━━━ Data for this exercise ━━━

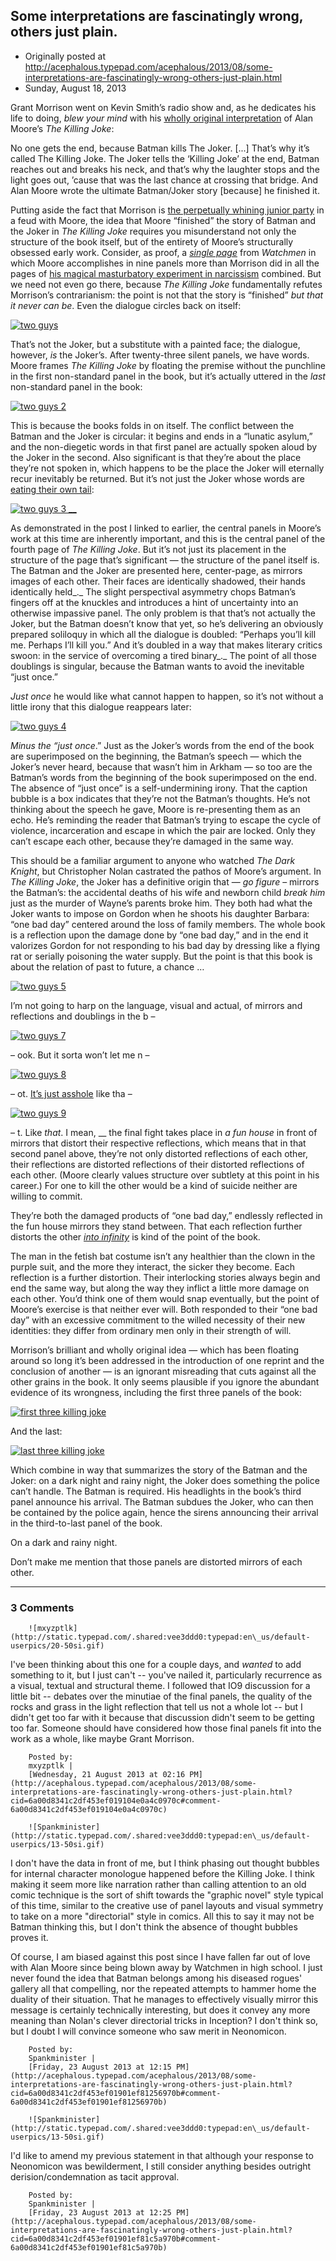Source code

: ## Some interpretations are fascinatingly wrong, others just plain.

 * Originally posted at http://acephalous.typepad.com/acephalous/2013/08/some-interpretations-are-fascinatingly-wrong-others-just-plain.html
 * Sunday, August 18, 2013



Grant Morrison went on Kevin Smith’s radio show and, as he dedicates his life to doing, _blew your mind_ with his [wholly original interpretation](http://io9.com/grant-morrison-says-alan-moore-secretly-killed-the-joke-1156091439) of Alan Moore’s _The Killing Joke_:

No one gets the end, because Batman kills The Joker. 
[...] That’s why it’s called The Killing Joke. The Joker tells the 
‘Killing Joke’ at the end, Batman reaches out and breaks his neck, and 
that’s why the laughter stops and the light goes out, ’cause that was 
the last chance at crossing that bridge. And Alan Moore wrote the 
ultimate Batman/Joker story [because] he finished it.

Putting aside the fact that Morrison is [the perpetually whining junior party](http://comicsbeat.com/the-strange-case-of-grant-morrison-and-alan-moore-as-told-by-grant-morrison/) in a feud with Moore, the idea that Moore “finished” the story of Batman and the Joker in _The Killing Joke_ requires
 you misunderstand not only the structure of the book itself, but of the
 entirety of Moore’s structurally obsessed early work. Consider, as 
proof, a [_single page_](http://acephalous.typepad.com/acephalous/2009/02/like-what-i-did-with-the-dark-knight-only-this-time-about-the-fourth-issue-of-watchmenin-making-comics-scott-mccloud-argue.html) from _Watchmen_ in which Moore accomplishes in nine panels more than Morrison did in all the pages of [his magical masturbatory experiment in narcissism](http://www.lawyersgunsmoneyblog.com/2013/08/www.amazon.com/exec/obidos/ASIN/1563892677/diesekoschmar-20) combined. But we need not even go there, because _The Killing Joke_ fundamentally refutes Morrison’s contrarianism: the point is not that the story is “finished” _but that it never can be_. Even the dialogue circles back on itself:

[![two guys](http://www.lawyersgunsmoneyblog.com/wp-content/uploads/2013/08/two-guys.jpg "two guys")](http://www.lawyersgunsmoneyblog.com/wp-content/uploads/2013/08/two-guys.jpg)

That’s not the Joker, but a substitute with a painted face; the dialogue, however, _is_ the Joker’s. After twenty-three silent panels, we have words. Moore frames _The Killing Joke_ by floating the premise without the punchline in the first non-standard panel in the book, but it’s actually uttered in the _last_ non-standard panel in the book:

[![two guys 2](http://www.lawyersgunsmoneyblog.com/wp-content/uploads/2013/08/two-guys-2.jpg "two guys 2")](http://www.lawyersgunsmoneyblog.com/wp-content/uploads/2013/08/two-guys-2.jpg)

This is because the books folds in on itself. The conflict between 
the Batman and the Joker is circular: it begins and ends in a “lunatic 
asylum,” and the non-diegetic words in that first panel are actually 
spoken aloud by the Joker in the second. Also significant is that 
they’re about the place they’re not spoken in, which happens to be the 
place the Joker will 
eternally recur
 inevitably be returned. But it’s not just the Joker whose words are [eating their own tail](http://en.wikipedia.org/wiki/Ouroboros):

[![two guys 3](http://www.lawyersgunsmoneyblog.com/wp-content/uploads/2013/08/two-guys-3.jpg "two guys 3") __ ](http://www.lawyersgunsmoneyblog.com/wp-content/uploads/2013/08/two-guys-3.jpg)

As demonstrated in the post I linked to earlier, the central panels 
in Moore’s work at this time are inherently important, and this is the 
central panel of the fourth page of _The Killing Joke_. But it’s 
not just its placement in the structure of the page that’s significant —
 the structure of the panel itself is. The Batman and the Joker are 
presented here, center-page, as mirrors images of each other. Their 
faces are identically shadowed, their hands identically held_._ The
 slight perspectival asymmetry chops Batman’s fingers off at the 
knuckles and introduces a hint of uncertainty into an otherwise 
impassive panel. The only problem is that that’s not actually the Joker,
 but the Batman doesn’t know that yet, so he’s delivering an obviously 
prepared soliloquy in which all the dialogue is doubled: “Perhaps you’ll
 kill me. Perhaps I’ll kill you.” And it’s doubled in a way that makes 
literary critics swoon: in the service of overcoming a tired binary_._ The point of all those doublings is singular, because the Batman wants to avoid the inevitable “just once.”

_Just once_ he would like what cannot happen to happen, so it’s not without a little irony that this dialogue reappears later:

[![two guys 4](http://www.lawyersgunsmoneyblog.com/wp-content/uploads/2013/08/two-guys-4.jpg "two guys 4")](http://www.lawyersgunsmoneyblog.com/wp-content/uploads/2013/08/two-guys-4.jpg)

_Minus the “just once_.” Just as the Joker’s words from the 
end of the book are superimposed on the beginning, the Batman’s speech —
 which the Joker’s never heard, because that wasn’t him in Arkham — so 
too are the Batman’s words from the beginning of the book superimposed 
on the end. The absence of “just once” is a self-undermining irony. That
 the caption bubble is a box indicates that they’re not the Batman’s 
thoughts. He’s not thinking about the speech he gave, Moore is 
re-presenting them as an echo. He’s reminding the reader that Batman’s 
trying to escape the cycle of violence, incarceration and escape in 
which the pair are locked. Only they can’t escape each other, because 
they’re damaged in the same way.

This should be a familiar argument to anyone who watched _The Dark Knight_, but Christopher Nolan castrated the pathos of Moore’s argument. In _The Killing Joke_, the Joker has a definitive origin that — _go figure_ – mirrors the Batman’s: the accidental deaths of his wife and newborn child _break him_
 just as the murder of Wayne’s parents broke him. They both had what the
 Joker wants to impose on Gordon when he shoots his daughter Barbara: 
“one bad day” centered around the loss of family members. The whole book
 is a reflection upon the damage done by “one bad day,” and in the end 
it valorizes Gordon for not responding to his bad day by dressing like a
 flying rat or serially poisoning the water supply. But the point is 
that this book is about the relation of past to future, a chance …

[![two guys 5](http://www.lawyersgunsmoneyblog.com/wp-content/uploads/2013/08/two-guys-5.jpg "two guys 5")](http://www.lawyersgunsmoneyblog.com/wp-content/uploads/2013/08/two-guys-5.jpg)

I’m not going to harp on the language, visual and actual, of mirrors and reflections and doublings in the b –

[![two guys 7](http://www.lawyersgunsmoneyblog.com/wp-content/uploads/2013/08/two-guys-7.jpg "two guys 7")](http://www.lawyersgunsmoneyblog.com/wp-content/uploads/2013/08/two-guys-7.jpg)

– ook. But it sorta won’t let me n –

[![two guys 8](http://www.lawyersgunsmoneyblog.com/wp-content/uploads/2013/08/two-guys-8.jpg "two guys 8")](http://www.lawyersgunsmoneyblog.com/wp-content/uploads/2013/08/two-guys-8.jpg)

– ot. [It’s just asshole](http://www.lawyersgunsmoneyblog.com/2013/08/in-his-defense-anything-that-interrupts-transformers-by-not-being-transformers-improves-the-film) like tha –

[![two guys 9](http://www.lawyersgunsmoneyblog.com/wp-content/uploads/2013/08/two-guys-9.jpg "two guys 9")](http://www.lawyersgunsmoneyblog.com/wp-content/uploads/2013/08/two-guys-9.jpg)

– t. Like _that_. I mean, __  the final fight takes place in _a fun house_ in
 front of mirrors that distort their respective reflections, which means
 that in that second panel above, they’re not only distorted reflections
 of each other, their reflections are distorted reflections of their 
distorted reflections of each other. (Moore clearly values structure 
over subtlety at this point in his career.) For one to kill the other 
would be a kind of suicide neither are willing to commit.

They’re both the damaged products of “one bad day,” endlessly 
reflected in the fun house mirrors they stand between. That each 
reflection further distorts the other _[into infinity](https://www.google.com/search?q=mirrors+reflecting+mirrors&num=100&safe=off&source=lnms&tbm=isch&sa=X&ei=XPgQUr3aBcPD2AXb14GYAg&ved=0CAkQ\_AUoAQ&biw=1024&bih=476)_ is kind of the point of the book.

The man in the fetish bat costume isn’t any healthier than the clown 
in the purple suit, and the more they interact, the sicker they become. 
Each reflection is a further distortion. Their interlocking stories 
always begin and end the same way, but along the way they inflict a 
little more damage on each other. You’d think one of them would snap 
eventually, but the point of Moore’s exercise is that neither ever will.
 Both responded to their “one bad day” with an excessive commitment to 
the willed necessity of their new identities: they differ from ordinary 
men only in their strength of will.

Morrison’s brilliant and wholly original idea — which has been 
floating around so long it’s been addressed in the introduction of one 
reprint and the conclusion of another — is an ignorant misreading that 
cuts against all the other grains in the book. It only seems plausible 
if you ignore the abundant evidence of its wrongness, including the 
first three panels of the book:

[![first three killing joke](http://www.lawyersgunsmoneyblog.com/wp-content/uploads/2013/08/first-three-killing-joke.jpg "first three killing joke")](http://www.lawyersgunsmoneyblog.com/wp-content/uploads/2013/08/first-three-killing-joke.jpg)

And the last:

[![last three killing joke](http://www.lawyersgunsmoneyblog.com/wp-content/uploads/2013/08/last-three-killing-joke.jpg "last three killing joke")](http://www.lawyersgunsmoneyblog.com/wp-content/uploads/2013/08/last-three-killing-joke.jpg)

Which combine in way that summarizes the story of the Batman and the 
Joker: on a dark night and rainy night, the Joker does something the 
police can’t handle. The Batman is required. His headlights in the 
book’s third panel announce his arrival. The Batman subdues the Joker, 
who can then be contained by the police again, hence the sirens 
announcing their arrival in the third-to-last panel of the book.

On a dark and rainy night.

Don’t make me mention that those panels are distorted mirrors of each other.

		

* * *

### 3 Comments 

		

                
[]()

	

		![mxyzptlk](http://static.typepad.com/.shared:vee3ddd0:typepad:en\_us/default-userpics/20-50si.gif)
	

	

		

I've been thinking about this one for a couple days, and _wanted_ to add something to it, but I just can't -- you've nailed it, particularly recurrence as a visual, textual and structural theme. I followed that IO9 discussion for a little bit -- debates over the minutiae of the final panels, the quality of the rocks and grass in the light reflection that tell us not a whole lot -- but I didn't get too far with it because that discussion didn't seem to be getting too far. Someone should have considered how those final panels fit into the work as a whole, like maybe Grant Morrison.

	

		Posted by:
		mxyzptlk |
		[Wednesday, 21 August 2013 at 02:16 PM](http://acephalous.typepad.com/acephalous/2013/08/some-interpretations-are-fascinatingly-wrong-others-just-plain.html?cid=6a00d8341c2df453ef019104e0a4c0970c#comment-6a00d8341c2df453ef019104e0a4c0970c)

[]()

	

		![Spankminister](http://static.typepad.com/.shared:vee3ddd0:typepad:en\_us/default-userpics/13-50si.gif)
	

	

		

I don't have the data in front of me, but I think phasing out thought bubbles for internal character monologue happened before the Killing Joke. I think making it seem more like narration rather than calling attention to an old comic technique is the sort of shift towards the "graphic novel" style typical of this time, similar to the creative use of panel layouts and visual symmetry to take on a more "directorial" style in comics. All this to say it may not be Batman thinking this, but I don't think the absence of thought bubbles proves it.

Of course, I am biased against this post since I have fallen far out of love with Alan Moore since being blown away by Watchmen in high school. I just never found the idea that Batman belongs among his diseased rogues' gallery all that compelling, nor the repeated attempts to hammer home the duality of their situation. That he manages to effectively visually mirror this message is certainly technically interesting, but does it convey any more meaning than Nolan's clever directorial tricks in Inception? I don't think so, but I doubt I will convince someone who saw merit in Neonomicon.

	

		Posted by:
		Spankminister |
		[Friday, 23 August 2013 at 12:15 PM](http://acephalous.typepad.com/acephalous/2013/08/some-interpretations-are-fascinatingly-wrong-others-just-plain.html?cid=6a00d8341c2df453ef01901ef81256970b#comment-6a00d8341c2df453ef01901ef81256970b)

[]()

	

		![Spankminister](http://static.typepad.com/.shared:vee3ddd0:typepad:en\_us/default-userpics/13-50si.gif)
	

	

		

I'd like to amend my previous statement in that although your response to Neonomicon was bewilderment, I still consider anything besides outright derision/condemnation as tacit approval.

	

		Posted by:
		Spankminister |
		[Friday, 23 August 2013 at 12:25 PM](http://acephalous.typepad.com/acephalous/2013/08/some-interpretations-are-fascinatingly-wrong-others-just-plain.html?cid=6a00d8341c2df453ef01901ef81c5a970b#comment-6a00d8341c2df453ef01901ef81c5a970b)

━━━

* Directions for this task: Please reproduce, exactly as they appear above, the lines from the line containing "slight perspectival asymmetry" up to and including the line containing "but the Batman".

* Problem solution:
 slight perspectival asymmetry chops Batman’s fingers off at the 
knuckles and introduces a hint of uncertainty into an otherwise 
impassive panel. The only problem is that that’s not actually the Joker,
 but the Batman doesn’t know that yet, so he’s delivering an obviously 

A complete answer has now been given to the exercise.